3. For a Natural Vintage Leather Bag that Dried Out Over Time

If your vintage leather bag dries out after time just with the natural elements, it may start to feel rough. It can also be a result of being artificially dried too many times. To keep your leather bag in its best condition, it is important to exchange the herbal oils which will have been washed away. A natural colored vintage leather bag may just need a drop of vegetable or rapeseed oil depending on manufacturer’s guidelines.

Other colored and polished bags will require specific leather lotion for the job. Check here and don’t make short cuts, it could permanently stain the leather. Whenever using any kind of cream or oil, try it out of sight first, just to be on the safe side.

4. For the Natural Leather Aroma

With new leather bags sometimes comes that special aroma.  It’s part of the rich experience associated with buying real leather. When the production process uses natural oils rather than chemicals the aroma can be a little overwhelming for some. If the novelty should wear off before the scent does then here are a few ideas:

  • A simple freshener such as Febreze. A quick short spray inside the bag, being careful not to soak it. Try a little at first and if after 24hrs you need more, then do it a little at a time.
  • Use baking powder. Leave an open pack of baking powder inside the bag, which will absorb a large amount of the smell. Depending on the kind of bag that you have, a light dusting inside could also go a long way.
  • Leave the bag in an open airy environment. If it’s closed then it will just keep absorbing its own smell. If you can leave it outside in fresh air, then this will help very much.
  • Odor eaters for shoes. If it can kick the smell of feet then it can certainly help the leather aroma.

5. Treating Scratches in Leather

These can be authenticating marks in natural goat leather. Typically they are light scratches on the surface, and are hallmarks that make your bag unique. This adds to the delightful appeal of distressed and vintage leather. However, if you prefer, these can sometimes be reduced just by rubbing it with your finger. Alternatively, a drop of vegetable oil, sunflower oil, baby oil or rapeseed on cotton wool rubbed over the scratch can reduce its appearance (if you really want to!)

On polished or treated leather, a scratch can look very much out of place. Products like boot polish, Vaseline, or saddle soap may treat this. When applying any kind of liquid treatment always work in the direction of the grain, otherwise you could leave it badly marked. Any kind of application can alter the appearance of leather so give it a try in an out of sight area first.
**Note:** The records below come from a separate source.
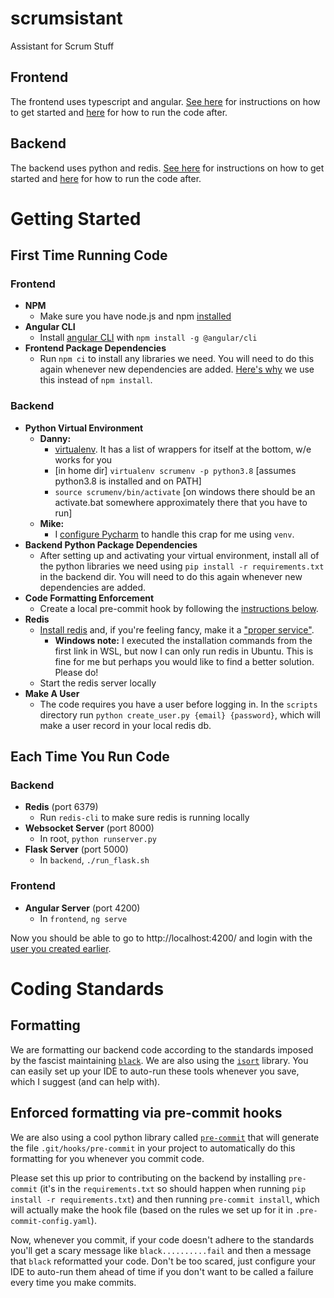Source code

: # scrumsistant
Assistant for Scrum Stuff

## Frontend

The frontend uses typescript and angular. [See here](#frontend-1) for instructions on how to get started and [here](#frontend-2) for how to run the code after.

## Backend

The backend uses python and redis. [See here](@backend-1) for instructions on how to get started and [here](#backend-2) for how to run the code after.

# Getting Started

## First Time Running Code

### Frontend
* **NPM**
    * Make sure you have node.js and npm [installed](https://www.npmjs.com/get-npm)
* **Angular CLI**
    * Install [angular CLI](https://cli.angular.io) with `npm install -g @angular/cli`
* **Frontend Package Dependencies**
    * Run `npm ci` to install any libraries we need. You will need to do this again whenever new dependencies are added. [Here's why](https://stackoverflow.com/a/53325242) we use this instead of `npm install`.
### Backend
* **Python Virtual Environment**
    * **Danny:** 
        * [virtualenv](https://virtualenv.pypa.io/en/latest/).  It has a list of wrappers for itself at the bottom, w/e works for you
        * [in home dir] `virtualenv scrumenv -p python3.8` [assumes python3.8 is installed and on PATH]
        * `source scrumenv/bin/activate` [on windows there should be an activate.bat somewhere approximately there that you have to run]
    * **Mike:** 
        * I [configure Pycharm](https://www.jetbrains.com/help/pycharm/creating-virtual-environment.html#) to handle this crap for me using `venv`.
* **Backend Python Package Dependencies**
    * After setting up and activating your virtual environment, install all of the python libraries we need using `pip install -r requirements.txt` in the backend dir. You will need to do this again whenever new dependencies are added.
* **Code Formatting Enforcement**
    * Create a local pre-commit hook by following the [instructions below](#Enforced-formatting-via-pre-commit-hooks).
* **Redis**
    * [Install redis](https://redis.io/topics/quickstart) and, if you're feeling fancy, make it a ["proper service"](https://gist.github.com/hackedunit/a53f0b5376b3772d278078f686b04d38).
        * **Windows note:** I executed the installation commands from the first link in WSL, but now I can only run redis in Ubuntu. This is fine for me but perhaps you would like to find a better solution. Please do! 
    * Start the redis server locally
* **Make A User**
    * The code requires you have a user before logging in. In the `scripts` directory run `python create_user.py {email} {password}`, which will make a user record in your local redis db.

## Each Time You Run Code

### Backend
* **Redis** (port 6379)
    * Run `redis-cli` to make sure redis is running locally
* **Websocket Server** (port 8000)
    * In root, `python runserver.py`
* **Flask Server** (port 5000)
    * In `backend`, `./run_flask.sh`
### Frontend
* **Angular Server** (port 4200)
    * In `frontend`, `ng serve`

Now you should be able to go to http://localhost:4200/ and login with the [user you created earlier](#make-a-user). 

# Coding Standards

## Formatting
We are formatting our backend code according to the standards imposed by the fascist maintaining [`black`](https://github.com/psf/black). We are also using the [`isort`](https://github.com/timothycrosley/isort) library. You can easily set up your IDE to auto-run these tools whenever you save, which I suggest (and can help with).

## Enforced formatting via pre-commit hooks
We are also using a cool python library called [`pre-commit`](https://github.com/timothycrosley/isort) that will generate the file `.git/hooks/pre-commit` in your project to automatically do this formatting for you whenever you commit code. 

Please set this up prior to contributing on the backend by installing `pre-commit` (it's in the `requirements.txt` so should happen when running `pip install -r requirements.txt`) and then running `pre-commit install`, which will actually make the hook file (based on the rules we set up for it in `.pre-commit-config.yaml`). 

Now, whenever you commit, if your code doesn't adhere to the standards you'll get a scary message like `black..........fail` and then a message that `black` reformatted your code. Don't be too scared, just configure your IDE to auto-run them ahead of time if you don't want to be called a failure every time you make commits.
Face cream and balm can also help to remove a scratch. Usually it’s just a case of blending the scratch in with the rest of the leather. Check coloring when using any kind of cream, by trying it out in a hidden area.

6. General Tips

  • Dye from dark clothing can rub off on light colored leather and be very difficult to remove. Careful with the colors!
  • If you have just applied hand cream then let it dry before picking up your leather handbag, otherwise the grease can stain it.
  • Keep you handbag stuffed if you are not going to use it for a while.
  • Try to keep your leather bag free of dust, if it came with a protective cotton bag then use it!  If not, you could try a pillow case.